Stopping AI will not suddenly make information “pure” and accurate.
Expect more talking points around the “pollution” of information, which goes hand-in-hand with Climate Change™. Humans just pollute everything, right? Either the environment or information.
If only there were a way to decarbonize the world. Perhaps AI can help with that?
In other AI news around the internet
Here’s a miscellanea of interesting AI bits:
You can now install a ChatGPT-like personal AI on your own computer and run it with no internet.
Sparing no token expense to describe what this is like:
“This is the “first PC” moment for Personal AI and with it will be limitations just like when the first Apple 1 was produced in a garage. You are a pioneer. Today, private and Personal AI is available to anyone. You can have a version of ChatGPT-like features running on your own computer and not need it to be connected to the Internet after the installation.”
I got it up and running and so far, pretty good! It is not ChatGPT or GPT-4 but imagine a few months from now, with updates.

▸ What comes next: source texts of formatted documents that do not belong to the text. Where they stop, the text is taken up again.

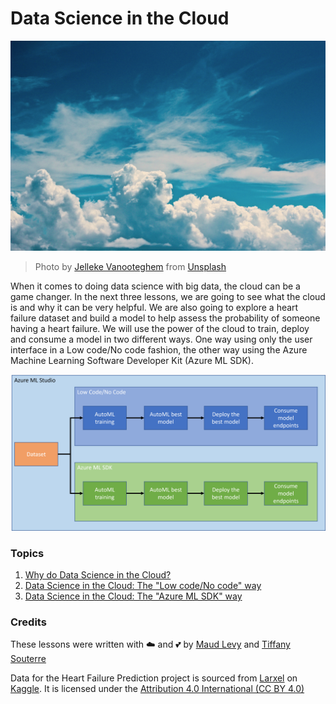 # Data Science in the Cloud

![cloud-picture](img/cloud-picture.jpg)

> Photo by [Jelleke Vanooteghem](https://unsplash.com/@ilumire) from [Unsplash](https://unsplash.com/s/photos/cloud?orientation=landscape)

When it comes to doing data science with big data, the cloud can be a game changer. In the next three lessons, we are going to see what the cloud is and why it can be very helpful. We are also going to explore a heart failure dataset and build a model to help assess the probability of someone having a heart failure. We will use the power of the cloud to train, deploy and consume a model in two different ways. One way using only the user interface in a Low code/No code fashion, the other way using the Azure Machine Learning Software Developer Kit (Azure ML SDK).

![project-schema](19-Azure/img/project-schema.PNG)

### Topics

1. [Why do Data Science in the Cloud?](17-Introduction/README.md)
2. [Data Science in the Cloud: The "Low code/No code" way ](18-Low-Code/README.md)
3. [Data Science in the Cloud: The "Azure ML SDK" way ](19-Azure/README.md)

### Credits
These lessons were written with ☁️ and 💕 by [Maud Levy](https://twitter.com/maudstweets) and [Tiffany Souterre](https://twitter.com/TiffanySouterre)

Data for the Heart Failure Prediction project is sourced from [
Larxel](https://www.kaggle.com/andrewmvd) on [Kaggle](https://www.kaggle.com/andrewmvd/heart-failure-clinical-data). It is licensed under the [Attribution 4.0 International (CC BY 4.0)](https://creativecommons.org/licenses/by/4.0/)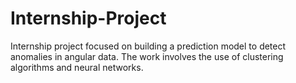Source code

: # Internship-Project
Internship project focused on building a prediction model to detect anomalies in angular data. The work involves the use of clustering algorithms and neural networks.
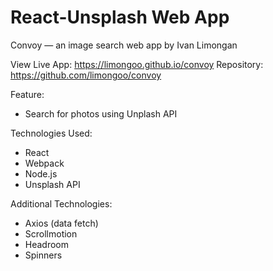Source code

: # React-Unsplash Web App

Convoy — an image search web app by Ivan Limongan

View Live App: https://limongoo.github.io/convoy
Repository: https://github.com/limongoo/convoy

Feature:
- Search for photos using Unplash API

Technologies Used:
- React
- Webpack
- Node.js
- Unsplash API

Additional Technologies:
- Axios (data fetch)
- Scrollmotion
- Headroom
- Spinners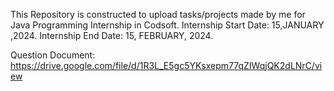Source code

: This Repository is constructed to upload tasks/projects made by me for Java Programming Internship in Codsoft.
Internship Start Date: 15,JANUARY ,2024.
Internship End Date: 15, FEBRUARY, 2024.


Question Document: https://drive.google.com/file/d/1R3L_E5gc5YKsxepm77qZIWqjQK2dLNrC/view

This is happening while the quest to regulate and control AI continues unabated, as Schumer lays the groundwork for Congress to regulate AI. The goal would be to “develop resilient regulations that can adapt to the advancement of AI technology and balance the need for security, accountability, and transparency with facilitating innovation.” This is classic D.D. Swamp Speak for taking control of the tech while maximizing ways to strangle innovation, entrepreneurship, and most of all: finding new ways to surveil and control you.
Amazon enters the race with new tools to build Generative AI on AWS. They’re doing so with four new AI and ML tools, Amazon Bedrock (for building and scaling generative AI applications), lowering the cost to run generative AI workloads (with EC2 Inf2 instances and Inferentia2 chips), custom silicon to train models faster (with new Trn1n instances), and real-time coding assistance (with free CodeWhisperer access for individual developers).
In addition, I’ve got two bots I’d like to introduce you to:
Meet ChemCrow, an LLM chemistry agent designed to accomplish tasks across organic synthesis, drug discovery, and materials design. By integrating 13 expert-designed tools, ChemCrow augments the LLM performance in chemistry, and new capabilities emerge. So far, it refuses to develop mustard gas but we’ll see how long that lasts.
And, meet Samantha AI, a “self-reflective artificial mind attuned to naturalistic thought and human adaptability to judge yourself.” You can quite literally see into their mind as they're processing your input.
Meta launches AI model SAM (Segment Anything Model), which can identify and remove anything from a photo or video with a single click (or with a text prompt). It can even do this if it hasn’t encountered those items in its training. The SAM model and dataset will be available for download under a non-commercial license. It’s like a reality editor. Stalin would love it.
Microsoft is adding Bing Chat AI to its SwiftKey keyboard for Android. The keyboard can rewrite text or search the web for answers. Change tone and style and access the web with a few taps. Perhaps image creation functionality is next.
What if AI agents could write their own tools and plugins? Sure, why not. Describe a plugin in natural language, and get working LangChain Code you can deploy. Open-source version shipping soon. Imagine running this locally and having your own army of bot helpers (now imagine these running amok online, too).
Luma Labs AI introduces the Luma Unreal Engine alpha. Fully volumetric Luma NeRFs running real-time on Windows in UE 5 for cinematic shots and experiences. Retain position-dependent reflections and combine with traditional polygon environments. You have to see it to believe it.
Wonder Studio shares their AI VFX studio tool that automatically animates, lights and composes CG characters into a live-action scene. In your browser.
And Replit launches their Text-to-Video tool, allowing you to generate videos from just text.
The internet will only get weirder.
Since self-reflection, all is set for the Singularity to take off.
Human supervision of self-improvement is not a necessity anymore.